赤月時雨という吸血鬼は身体を傷付けることに慣れている。
避雷針美咲は本人と同様にそう思っているらしい。
『慣れている、とは私は思いません。むしろ、そうしなければならない、そうすることでしか生きられない――そんな吸血鬼に見えます』
碧井涼氷とは正反対とも言える言葉を口にした美咲は、ゆっくりと瞬きをして赤月の眼を、もう一度見つめ直す。
「だから、一人ですべてを抱え込もうとしないと、約束してくれるかしら?」
それを聞いてハッとした表情になった赤月は、黒髪を雑に掻き上げながら言った。
「ひとつ条件があるけど、いいかな?」
「条件?」
「美咲さんも、同じ約束をして欲しい」
美咲は優しい微笑みをみせて答える。
「わかったわ、約束よ」
いつの間にか緊張が解けていた赤月も笑顔で答える。
「じゃあ、俺も約束する」
「やっと、私の前でも笑えるようになったみたいね」
「え……?」
「どうしてそこで、顔を引きつらせるのかしら?」
冗談とはいえ、電気を帯び始めた美咲を見た赤月は、ユリアに近いものを彼女の中に見た気がした。
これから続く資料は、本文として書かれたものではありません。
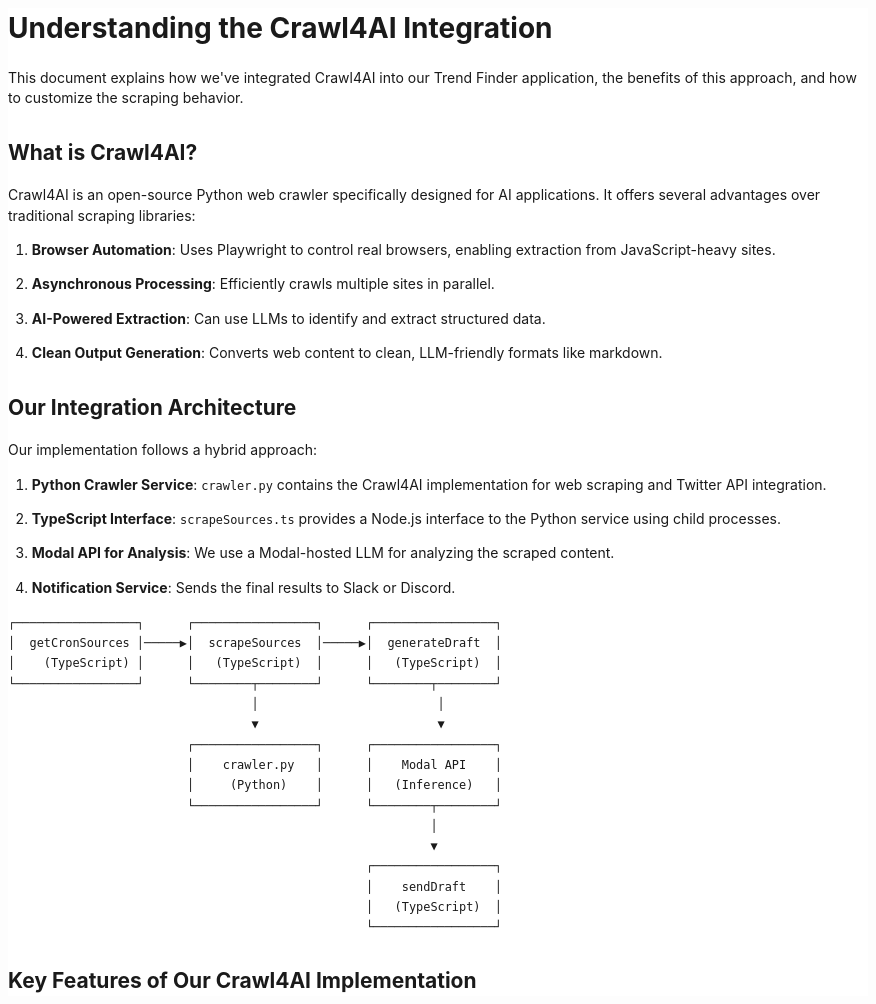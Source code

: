 # Understanding the Crawl4AI Integration

This document explains how we've integrated Crawl4AI into our Trend Finder application, the benefits of this approach, and how to customize the scraping behavior.

## What is Crawl4AI?

Crawl4AI is an open-source Python web crawler specifically designed for AI applications. It offers several advantages over traditional scraping libraries:

1. **Browser Automation**: Uses Playwright to control real browsers, enabling extraction from JavaScript-heavy sites.

2. **Asynchronous Processing**: Efficiently crawls multiple sites in parallel.

3. **AI-Powered Extraction**: Can use LLMs to identify and extract structured data.

4. **Clean Output Generation**: Converts web content to clean, LLM-friendly formats like markdown.

## Our Integration Architecture

Our implementation follows a hybrid approach:

1. **Python Crawler Service**: `crawler.py` contains the Crawl4AI implementation for web scraping and Twitter API integration.

2. **TypeScript Interface**: `scrapeSources.ts` provides a Node.js interface to the Python service using child processes.

3. **Modal API for Analysis**: We use a Modal-hosted LLM for analyzing the scraped content.

4. **Notification Service**: Sends the final results to Slack or Discord.

```
┌─────────────────┐      ┌─────────────────┐      ┌─────────────────┐
│  getCronSources │─────▶│  scrapeSources  │─────▶│  generateDraft  │
│    (TypeScript) │      │   (TypeScript)  │      │   (TypeScript)  │
└─────────────────┘      └────────┬────────┘      └────────┬────────┘
                                  │                         │
                                  ▼                         ▼
                         ┌─────────────────┐      ┌─────────────────┐
                         │    crawler.py   │      │    Modal API    │
                         │     (Python)    │      │   (Inference)   │
                         └─────────────────┘      └────────┬────────┘
                                                           │
                                                           ▼
                                                  ┌─────────────────┐
                                                  │    sendDraft    │
                                                  │   (TypeScript)  │
                                                  └─────────────────┘
```

## Key Features of Our Crawl4AI Implementation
そんなことを口にしようものなら殺されかねないので、当然、心の中に留めている。
――どこにいようとも、いつもそこにいる月を窓越しに眺めながら、赤月は思う。
言葉にはしなかったが、碧井涼氷も同じようなことを自分に求めていた。そして、一方的な約束としてそれを結ばされている。あの時は彼女にも同じ約束をさせることを忘れてしまっていた。そういう部分に関しては、はっきり伝えないと、彼女はいつか屁理屈を言うだろう。
『私については、それを約束した覚えはありません』
きっと、こんなことを平気で口にするに決まっている。